In an alternate timeline, Aljamain Sterling could be the UFC bantamweight champion right now.
When it was announced that Petr Yan and Jose Aldo will clash for the UFC’s 135-pound title recently vacated by Henry Cejduo, many were left wondering what exactly the 30-year-old New Yorker had to do to secure the title shot that many think his recent flurry of impressive wins deserves.
While Yan and Aldo fight next month, Sterling was placed into a fight with another of the division’s surging young stars in Cory Sandhagen — a fight which some suggested could have been its own world title fight — and the submission victory Sterling secured less than 90-seconds into the fight has very much underscored those title credentials.
Sterling will now almost certainly be the next man to fight for the championship once Yan and Aldo fight at UFC 251, and even though the path to the title shot was a little longer than he liked Sterling says that he is just glad it is here now.
“I’m always a guy that looks at every situation as glass half full,” Sterling said to MMA Fighting. “I can never complain about the situation that I’m in. I try to put everything into perspective. I’m doing what I love to do. There’s a lot of American citizens out there that do jobs that they hate, day in and day out. For me to do what I love to do, with people that I like and enjoy being around who are chasing the same dream, same passions, to have that around you day in and day out, I think it says a lot.

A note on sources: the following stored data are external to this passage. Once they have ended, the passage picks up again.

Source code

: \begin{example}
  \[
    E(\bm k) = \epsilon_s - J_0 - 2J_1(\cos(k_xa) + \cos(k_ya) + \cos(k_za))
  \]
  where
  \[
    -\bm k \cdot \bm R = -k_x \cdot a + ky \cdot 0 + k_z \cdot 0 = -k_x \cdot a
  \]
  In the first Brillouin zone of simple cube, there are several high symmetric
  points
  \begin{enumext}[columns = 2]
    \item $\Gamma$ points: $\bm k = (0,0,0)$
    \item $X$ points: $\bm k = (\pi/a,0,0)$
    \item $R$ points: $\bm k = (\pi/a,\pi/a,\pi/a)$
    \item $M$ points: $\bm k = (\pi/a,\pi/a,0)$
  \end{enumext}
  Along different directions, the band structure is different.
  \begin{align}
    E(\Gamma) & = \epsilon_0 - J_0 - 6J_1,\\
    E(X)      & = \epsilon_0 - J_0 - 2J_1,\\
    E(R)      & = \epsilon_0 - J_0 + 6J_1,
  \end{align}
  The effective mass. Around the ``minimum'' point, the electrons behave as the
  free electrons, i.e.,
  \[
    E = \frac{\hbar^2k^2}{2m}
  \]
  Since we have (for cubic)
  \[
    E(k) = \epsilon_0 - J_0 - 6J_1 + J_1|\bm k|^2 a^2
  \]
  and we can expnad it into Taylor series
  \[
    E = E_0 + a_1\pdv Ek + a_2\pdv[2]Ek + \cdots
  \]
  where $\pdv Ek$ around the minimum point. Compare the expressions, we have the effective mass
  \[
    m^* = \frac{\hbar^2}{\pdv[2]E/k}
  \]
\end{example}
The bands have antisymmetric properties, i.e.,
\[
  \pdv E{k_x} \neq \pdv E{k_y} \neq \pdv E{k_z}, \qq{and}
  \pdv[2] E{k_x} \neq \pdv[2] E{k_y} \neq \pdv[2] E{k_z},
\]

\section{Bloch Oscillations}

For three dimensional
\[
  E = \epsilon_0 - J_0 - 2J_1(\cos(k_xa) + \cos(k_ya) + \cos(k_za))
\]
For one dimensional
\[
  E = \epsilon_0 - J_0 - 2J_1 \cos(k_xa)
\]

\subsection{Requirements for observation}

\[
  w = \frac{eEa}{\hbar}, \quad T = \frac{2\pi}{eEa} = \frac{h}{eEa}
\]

“Obviously, it would have been nice to have a bantamweight title on the line. I think Cory and I had the best resume and for me to go out there and take out a guy who had a better resume than Petr Yan in the way that I did, I think it says a lot about this division, how stacked it is. It says a lot about my abilities as well. I think people are really going to be taking notice and paying attention of what I’m capable of and what the team’s capable of.”
The Yan-Aldo fight has its critics given that Aldo has never won a 135-pound fight in his career but Sterling suggests that the title will only truly be legitimised when the winner fights him.
“Petr Yan may fight Jose Aldo and he may win the belt or Jose Aldo may win the belt but people are going to always look and see ‘you’ve got to beat this guy first’ and it gives me comfort knowing that people are behind me and realizing that my skills are dangerous and I’m a real threat to this division,” Sterling explained. “In order to be considered the best, you have to take me out.